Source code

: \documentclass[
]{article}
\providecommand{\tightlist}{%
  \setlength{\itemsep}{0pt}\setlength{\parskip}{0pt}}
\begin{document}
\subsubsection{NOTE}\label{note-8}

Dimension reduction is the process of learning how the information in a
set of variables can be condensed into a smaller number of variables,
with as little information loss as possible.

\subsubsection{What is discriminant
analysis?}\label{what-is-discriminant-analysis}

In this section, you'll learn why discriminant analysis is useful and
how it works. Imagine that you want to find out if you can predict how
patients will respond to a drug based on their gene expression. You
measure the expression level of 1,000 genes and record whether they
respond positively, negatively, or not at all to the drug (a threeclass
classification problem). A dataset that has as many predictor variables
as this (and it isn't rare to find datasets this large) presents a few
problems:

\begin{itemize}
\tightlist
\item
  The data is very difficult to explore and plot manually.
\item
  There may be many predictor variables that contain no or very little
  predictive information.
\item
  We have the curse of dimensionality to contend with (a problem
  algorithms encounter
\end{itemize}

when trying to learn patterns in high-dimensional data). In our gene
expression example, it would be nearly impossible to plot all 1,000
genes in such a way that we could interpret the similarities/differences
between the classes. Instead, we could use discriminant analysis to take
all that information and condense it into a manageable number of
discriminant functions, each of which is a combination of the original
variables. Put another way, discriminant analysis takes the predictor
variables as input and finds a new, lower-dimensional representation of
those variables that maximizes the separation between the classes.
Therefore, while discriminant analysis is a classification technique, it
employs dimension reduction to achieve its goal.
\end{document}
══════════
#### WORK REQUEST:
Retype the material above exactly as given.

#### REPLY TO THE EXERCISE:
Source code

: \documentclass[
]{article}
\providecommand{\tightlist}{%
  \setlength{\itemsep}{0pt}\setlength{\parskip}{0pt}}
\begin{document}
\subsubsection{NOTE}\label{note-8}

Dimension reduction is the process of learning how the information in a
set of variables can be condensed into a smaller number of variables,
with as little information loss as possible.

\subsubsection{What is discriminant
analysis?}\label{what-is-discriminant-analysis}

In this section, you'll learn why discriminant analysis is useful and
how it works. Imagine that you want to find out if you can predict how
patients will respond to a drug based on their gene expression. You
measure the expression level of 1,000 genes and record whether they
respond positively, negatively, or not at all to the drug (a threeclass
classification problem). A dataset that has as many predictor variables
as this (and it isn't rare to find datasets this large) presents a few
problems:

\begin{itemize}
\tightlist
\item
  The data is very difficult to explore and plot manually.
\item
  There may be many predictor variables that contain no or very little
  predictive information.
\item
  We have the curse of dimensionality to contend with (a problem
  algorithms encounter
\end{itemize}

when trying to learn patterns in high-dimensional data). In our gene
expression example, it would be nearly impossible to plot all 1,000
genes in such a way that we could interpret the similarities/differences
between the classes. Instead, we could use discriminant analysis to take
all that information and condense it into a manageable number of
discriminant functions, each of which is a combination of the original
variables. Put another way, discriminant analysis takes the predictor
variables as input and finds a new, lower-dimensional representation of
those variables that maximizes the separation between the classes.
Therefore, while discriminant analysis is a classification technique, it
employs dimension reduction to achieve its goal.
\end{document}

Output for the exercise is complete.